The absorbance variations and principally the peak displacement associated with viral infections shown in Figs. 3A and 3B contributed to the excellent performance of MLRM. As we note in (1), the slope performs an essential role in MLRM models because a displacement in any peak means that one population has reached its maximum absorbance level while the other continues growing, so its sign is the opposite. Our results presented in Fig. 7 suggest that the best region to identify possible virus carriers is the amide I of proteins (1700 − 1600 cm− 1) to compact the outputs between the predictions of the same populations and the separation to the other one.

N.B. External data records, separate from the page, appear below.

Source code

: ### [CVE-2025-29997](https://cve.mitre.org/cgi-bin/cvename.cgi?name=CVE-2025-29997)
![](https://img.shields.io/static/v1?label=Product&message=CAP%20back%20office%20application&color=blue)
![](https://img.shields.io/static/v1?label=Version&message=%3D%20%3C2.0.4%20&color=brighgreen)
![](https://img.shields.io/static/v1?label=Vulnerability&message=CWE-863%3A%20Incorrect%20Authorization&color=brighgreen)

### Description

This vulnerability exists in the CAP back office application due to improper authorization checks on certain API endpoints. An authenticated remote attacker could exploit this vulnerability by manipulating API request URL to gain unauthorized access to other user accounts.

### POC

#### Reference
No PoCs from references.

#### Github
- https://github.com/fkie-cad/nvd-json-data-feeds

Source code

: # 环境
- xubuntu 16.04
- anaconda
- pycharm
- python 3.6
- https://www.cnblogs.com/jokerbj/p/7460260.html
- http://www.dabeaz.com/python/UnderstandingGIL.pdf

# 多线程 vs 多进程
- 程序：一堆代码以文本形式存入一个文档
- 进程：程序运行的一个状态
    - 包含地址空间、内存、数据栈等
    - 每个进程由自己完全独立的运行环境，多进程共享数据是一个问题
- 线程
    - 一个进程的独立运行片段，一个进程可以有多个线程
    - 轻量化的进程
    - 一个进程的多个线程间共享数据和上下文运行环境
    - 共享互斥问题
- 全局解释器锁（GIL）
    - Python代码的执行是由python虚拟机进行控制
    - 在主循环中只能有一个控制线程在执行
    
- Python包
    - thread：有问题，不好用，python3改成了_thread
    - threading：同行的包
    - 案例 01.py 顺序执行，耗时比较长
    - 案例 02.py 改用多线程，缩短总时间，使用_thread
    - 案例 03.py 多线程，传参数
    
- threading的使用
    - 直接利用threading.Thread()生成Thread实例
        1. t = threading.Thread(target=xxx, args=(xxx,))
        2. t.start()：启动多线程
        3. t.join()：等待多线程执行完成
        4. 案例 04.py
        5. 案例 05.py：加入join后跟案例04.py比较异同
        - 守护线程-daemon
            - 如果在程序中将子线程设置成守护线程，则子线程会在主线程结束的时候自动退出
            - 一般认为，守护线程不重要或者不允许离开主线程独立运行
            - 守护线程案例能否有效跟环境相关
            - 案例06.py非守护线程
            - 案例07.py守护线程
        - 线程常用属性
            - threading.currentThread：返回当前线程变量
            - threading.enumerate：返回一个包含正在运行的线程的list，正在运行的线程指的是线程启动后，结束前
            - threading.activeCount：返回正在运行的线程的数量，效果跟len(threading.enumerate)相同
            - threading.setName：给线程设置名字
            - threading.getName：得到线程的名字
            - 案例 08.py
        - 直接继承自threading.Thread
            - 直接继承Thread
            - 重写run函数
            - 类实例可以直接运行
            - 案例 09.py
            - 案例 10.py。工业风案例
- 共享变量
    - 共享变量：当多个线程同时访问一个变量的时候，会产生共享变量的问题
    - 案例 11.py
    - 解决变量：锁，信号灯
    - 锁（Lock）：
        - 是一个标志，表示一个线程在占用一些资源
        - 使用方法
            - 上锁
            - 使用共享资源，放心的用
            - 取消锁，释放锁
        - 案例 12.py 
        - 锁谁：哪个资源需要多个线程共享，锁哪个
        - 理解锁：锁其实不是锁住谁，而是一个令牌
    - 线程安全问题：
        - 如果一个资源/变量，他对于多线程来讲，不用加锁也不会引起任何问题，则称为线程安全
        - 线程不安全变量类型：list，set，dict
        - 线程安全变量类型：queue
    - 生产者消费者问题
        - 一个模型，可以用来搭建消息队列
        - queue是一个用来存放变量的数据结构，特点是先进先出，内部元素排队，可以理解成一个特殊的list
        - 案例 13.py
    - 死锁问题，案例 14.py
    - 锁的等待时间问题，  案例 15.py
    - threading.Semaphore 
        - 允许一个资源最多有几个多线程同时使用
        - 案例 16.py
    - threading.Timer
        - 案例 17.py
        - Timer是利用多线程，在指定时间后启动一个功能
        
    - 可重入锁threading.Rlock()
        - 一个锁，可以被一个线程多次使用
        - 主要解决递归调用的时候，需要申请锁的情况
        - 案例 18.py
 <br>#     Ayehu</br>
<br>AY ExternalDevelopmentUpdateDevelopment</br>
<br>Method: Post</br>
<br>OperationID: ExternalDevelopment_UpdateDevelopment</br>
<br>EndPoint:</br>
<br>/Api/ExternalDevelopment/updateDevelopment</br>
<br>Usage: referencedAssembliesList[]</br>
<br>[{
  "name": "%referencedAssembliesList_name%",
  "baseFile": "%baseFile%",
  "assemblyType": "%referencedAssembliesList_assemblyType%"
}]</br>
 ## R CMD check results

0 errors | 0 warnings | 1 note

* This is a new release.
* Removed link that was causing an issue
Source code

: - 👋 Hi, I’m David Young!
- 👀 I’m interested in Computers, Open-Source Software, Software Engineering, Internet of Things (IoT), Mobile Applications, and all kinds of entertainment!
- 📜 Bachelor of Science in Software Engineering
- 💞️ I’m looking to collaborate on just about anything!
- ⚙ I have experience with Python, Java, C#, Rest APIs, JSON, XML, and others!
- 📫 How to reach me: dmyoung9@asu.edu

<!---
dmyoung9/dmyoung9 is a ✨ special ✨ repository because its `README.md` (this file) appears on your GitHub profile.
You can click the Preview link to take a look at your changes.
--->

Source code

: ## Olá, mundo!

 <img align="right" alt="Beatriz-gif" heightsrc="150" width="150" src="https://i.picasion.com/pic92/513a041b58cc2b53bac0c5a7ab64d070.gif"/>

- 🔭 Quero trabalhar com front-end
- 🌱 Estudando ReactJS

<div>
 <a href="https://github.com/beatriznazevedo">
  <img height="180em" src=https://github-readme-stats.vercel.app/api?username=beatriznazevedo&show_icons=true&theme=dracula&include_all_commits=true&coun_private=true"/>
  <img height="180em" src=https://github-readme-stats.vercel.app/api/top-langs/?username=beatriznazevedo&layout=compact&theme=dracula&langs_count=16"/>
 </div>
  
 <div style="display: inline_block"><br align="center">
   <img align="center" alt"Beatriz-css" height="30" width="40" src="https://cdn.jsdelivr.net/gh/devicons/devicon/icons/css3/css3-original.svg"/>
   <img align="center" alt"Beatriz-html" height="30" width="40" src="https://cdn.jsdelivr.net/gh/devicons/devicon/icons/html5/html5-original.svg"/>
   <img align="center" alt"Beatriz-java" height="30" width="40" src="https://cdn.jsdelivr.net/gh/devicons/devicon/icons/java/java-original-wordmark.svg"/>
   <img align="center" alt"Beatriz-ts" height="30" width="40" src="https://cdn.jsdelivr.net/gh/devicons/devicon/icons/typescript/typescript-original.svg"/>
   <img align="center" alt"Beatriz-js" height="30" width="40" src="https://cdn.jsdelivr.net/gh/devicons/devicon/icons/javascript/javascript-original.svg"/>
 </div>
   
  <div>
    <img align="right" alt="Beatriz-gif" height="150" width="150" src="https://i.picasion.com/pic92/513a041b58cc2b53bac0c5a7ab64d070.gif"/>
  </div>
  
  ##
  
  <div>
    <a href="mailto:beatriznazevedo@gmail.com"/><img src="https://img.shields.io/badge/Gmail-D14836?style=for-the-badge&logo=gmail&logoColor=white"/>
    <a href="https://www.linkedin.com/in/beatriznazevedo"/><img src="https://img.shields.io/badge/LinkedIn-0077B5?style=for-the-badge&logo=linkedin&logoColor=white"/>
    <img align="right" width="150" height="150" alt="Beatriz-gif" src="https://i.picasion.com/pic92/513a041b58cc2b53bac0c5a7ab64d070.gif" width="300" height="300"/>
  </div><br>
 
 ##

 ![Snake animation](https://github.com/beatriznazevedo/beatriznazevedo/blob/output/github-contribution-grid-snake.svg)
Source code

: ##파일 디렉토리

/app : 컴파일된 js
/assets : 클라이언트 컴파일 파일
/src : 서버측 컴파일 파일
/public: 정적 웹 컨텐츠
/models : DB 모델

Enthought the spectra analysis allowed us to detect the molecular components that characterize a positive patient to SARS-CoV-2, and the data analysis through MLRM let us discriminate these patients from healthy persons, more assays need to be done, one of them should consider the time elapsed from the symptoms to the diagnosis and categorize this population. Another one should consider the diagnosis corroboration through the serological test (IgA, IgM, and IgG), correlating these results with the FTIR spectra.